Task instructions: Which lines of the listing below contain the word "basicAuth"? Copy each of them.

[Opening Input material section]

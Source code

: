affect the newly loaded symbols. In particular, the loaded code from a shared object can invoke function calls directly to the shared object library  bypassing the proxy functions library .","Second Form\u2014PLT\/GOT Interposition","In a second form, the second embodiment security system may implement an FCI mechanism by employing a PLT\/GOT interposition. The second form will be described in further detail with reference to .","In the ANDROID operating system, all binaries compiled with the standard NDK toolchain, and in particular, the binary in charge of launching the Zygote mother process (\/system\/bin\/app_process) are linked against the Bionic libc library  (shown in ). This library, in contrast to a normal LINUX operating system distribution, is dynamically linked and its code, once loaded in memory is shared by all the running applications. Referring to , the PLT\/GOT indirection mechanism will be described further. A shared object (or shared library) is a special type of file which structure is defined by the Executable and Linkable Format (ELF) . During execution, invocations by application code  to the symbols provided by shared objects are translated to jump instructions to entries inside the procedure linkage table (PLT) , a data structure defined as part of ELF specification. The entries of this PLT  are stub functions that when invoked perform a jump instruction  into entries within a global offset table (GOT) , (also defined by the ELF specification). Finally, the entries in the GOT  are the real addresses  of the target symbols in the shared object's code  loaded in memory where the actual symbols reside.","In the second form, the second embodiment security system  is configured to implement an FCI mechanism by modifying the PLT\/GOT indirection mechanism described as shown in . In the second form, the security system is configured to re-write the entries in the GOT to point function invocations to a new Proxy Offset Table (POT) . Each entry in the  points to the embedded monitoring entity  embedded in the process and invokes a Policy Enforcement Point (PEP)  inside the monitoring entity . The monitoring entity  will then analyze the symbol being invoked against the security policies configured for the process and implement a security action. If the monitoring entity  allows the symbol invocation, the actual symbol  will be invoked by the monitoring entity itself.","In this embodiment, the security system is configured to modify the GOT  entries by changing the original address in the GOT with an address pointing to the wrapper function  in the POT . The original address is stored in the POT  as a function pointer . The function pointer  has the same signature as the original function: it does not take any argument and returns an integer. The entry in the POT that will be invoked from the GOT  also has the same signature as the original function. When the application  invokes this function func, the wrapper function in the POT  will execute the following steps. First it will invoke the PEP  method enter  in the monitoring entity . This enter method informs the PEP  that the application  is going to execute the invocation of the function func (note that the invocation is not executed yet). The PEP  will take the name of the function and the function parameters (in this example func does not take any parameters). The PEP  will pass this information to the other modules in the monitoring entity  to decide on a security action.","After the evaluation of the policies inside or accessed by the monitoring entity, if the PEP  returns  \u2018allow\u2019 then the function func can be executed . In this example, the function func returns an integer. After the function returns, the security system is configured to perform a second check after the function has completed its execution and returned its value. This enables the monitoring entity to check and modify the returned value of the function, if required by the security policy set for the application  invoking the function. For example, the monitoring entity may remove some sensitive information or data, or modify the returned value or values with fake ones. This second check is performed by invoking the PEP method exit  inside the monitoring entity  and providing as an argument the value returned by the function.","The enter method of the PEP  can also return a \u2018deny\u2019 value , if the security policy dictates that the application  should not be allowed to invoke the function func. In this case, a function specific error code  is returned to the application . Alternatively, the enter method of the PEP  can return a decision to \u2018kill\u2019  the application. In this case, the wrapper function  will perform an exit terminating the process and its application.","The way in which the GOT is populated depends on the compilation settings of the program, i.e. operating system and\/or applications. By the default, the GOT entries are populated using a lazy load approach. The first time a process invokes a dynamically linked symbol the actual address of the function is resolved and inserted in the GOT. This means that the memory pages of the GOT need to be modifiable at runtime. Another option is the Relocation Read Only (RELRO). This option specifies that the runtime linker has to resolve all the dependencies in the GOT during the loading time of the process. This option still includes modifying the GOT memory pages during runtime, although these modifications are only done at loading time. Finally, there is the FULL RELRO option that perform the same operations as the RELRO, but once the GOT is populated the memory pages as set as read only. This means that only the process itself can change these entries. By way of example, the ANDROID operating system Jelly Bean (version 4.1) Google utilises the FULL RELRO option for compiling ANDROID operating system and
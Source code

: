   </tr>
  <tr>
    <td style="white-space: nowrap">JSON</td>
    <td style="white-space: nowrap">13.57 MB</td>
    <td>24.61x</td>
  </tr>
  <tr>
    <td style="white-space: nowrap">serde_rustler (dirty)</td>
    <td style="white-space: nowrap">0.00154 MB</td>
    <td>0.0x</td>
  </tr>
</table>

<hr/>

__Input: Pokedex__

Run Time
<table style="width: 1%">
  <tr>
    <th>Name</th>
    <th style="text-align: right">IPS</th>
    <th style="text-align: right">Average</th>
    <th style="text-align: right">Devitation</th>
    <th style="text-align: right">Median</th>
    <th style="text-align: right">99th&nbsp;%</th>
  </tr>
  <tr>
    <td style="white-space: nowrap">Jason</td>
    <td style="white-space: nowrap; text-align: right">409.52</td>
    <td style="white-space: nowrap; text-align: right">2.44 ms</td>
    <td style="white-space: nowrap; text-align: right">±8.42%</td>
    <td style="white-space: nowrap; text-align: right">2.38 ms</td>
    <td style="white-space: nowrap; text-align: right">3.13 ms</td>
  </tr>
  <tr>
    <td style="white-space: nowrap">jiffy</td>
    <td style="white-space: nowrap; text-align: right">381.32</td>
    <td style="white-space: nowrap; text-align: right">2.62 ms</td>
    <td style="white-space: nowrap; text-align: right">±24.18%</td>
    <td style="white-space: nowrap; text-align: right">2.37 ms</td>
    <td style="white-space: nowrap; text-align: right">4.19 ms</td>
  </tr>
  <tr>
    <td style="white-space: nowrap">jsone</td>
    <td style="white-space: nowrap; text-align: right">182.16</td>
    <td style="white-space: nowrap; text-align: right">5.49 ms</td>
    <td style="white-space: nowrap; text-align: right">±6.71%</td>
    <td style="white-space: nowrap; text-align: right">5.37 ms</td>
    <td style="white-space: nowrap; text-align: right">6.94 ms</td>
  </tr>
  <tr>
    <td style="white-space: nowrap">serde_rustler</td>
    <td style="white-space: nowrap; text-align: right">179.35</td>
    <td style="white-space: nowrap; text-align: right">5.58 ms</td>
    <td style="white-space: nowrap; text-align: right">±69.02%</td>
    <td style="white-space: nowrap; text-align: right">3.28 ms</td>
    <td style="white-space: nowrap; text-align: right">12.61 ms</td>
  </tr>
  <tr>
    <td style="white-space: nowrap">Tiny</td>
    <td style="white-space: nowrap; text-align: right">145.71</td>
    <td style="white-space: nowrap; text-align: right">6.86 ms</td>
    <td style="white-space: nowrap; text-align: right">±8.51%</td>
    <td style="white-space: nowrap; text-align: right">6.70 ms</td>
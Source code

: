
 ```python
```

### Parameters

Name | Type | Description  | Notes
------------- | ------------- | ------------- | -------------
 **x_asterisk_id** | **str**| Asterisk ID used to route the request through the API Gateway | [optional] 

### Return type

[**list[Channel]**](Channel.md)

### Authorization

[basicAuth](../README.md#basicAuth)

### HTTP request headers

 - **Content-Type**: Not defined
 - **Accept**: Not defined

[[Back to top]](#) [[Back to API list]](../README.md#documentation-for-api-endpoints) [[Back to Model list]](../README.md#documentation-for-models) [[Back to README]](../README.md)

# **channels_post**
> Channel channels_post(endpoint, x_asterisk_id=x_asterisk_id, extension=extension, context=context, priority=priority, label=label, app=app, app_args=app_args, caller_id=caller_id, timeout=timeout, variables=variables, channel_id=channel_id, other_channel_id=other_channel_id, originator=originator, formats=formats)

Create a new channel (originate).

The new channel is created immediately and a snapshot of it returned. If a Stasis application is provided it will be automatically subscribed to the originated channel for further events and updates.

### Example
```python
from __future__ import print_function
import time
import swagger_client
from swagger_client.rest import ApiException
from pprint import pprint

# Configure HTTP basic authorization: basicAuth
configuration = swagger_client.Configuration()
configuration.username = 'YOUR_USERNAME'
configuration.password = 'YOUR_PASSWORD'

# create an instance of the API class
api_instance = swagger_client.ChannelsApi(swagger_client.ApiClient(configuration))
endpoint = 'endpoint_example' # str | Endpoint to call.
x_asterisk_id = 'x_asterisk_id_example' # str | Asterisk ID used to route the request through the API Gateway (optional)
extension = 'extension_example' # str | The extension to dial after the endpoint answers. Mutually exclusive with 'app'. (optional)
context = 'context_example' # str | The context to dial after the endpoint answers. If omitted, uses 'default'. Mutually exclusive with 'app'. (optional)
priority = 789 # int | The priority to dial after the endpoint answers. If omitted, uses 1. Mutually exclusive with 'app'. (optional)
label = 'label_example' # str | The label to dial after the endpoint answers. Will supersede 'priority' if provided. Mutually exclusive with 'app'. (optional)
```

[Closing Input material section]

Response to the task:
[basicAuth](../README.md#basicAuth)
# Configure HTTP basic authorization: basicAuth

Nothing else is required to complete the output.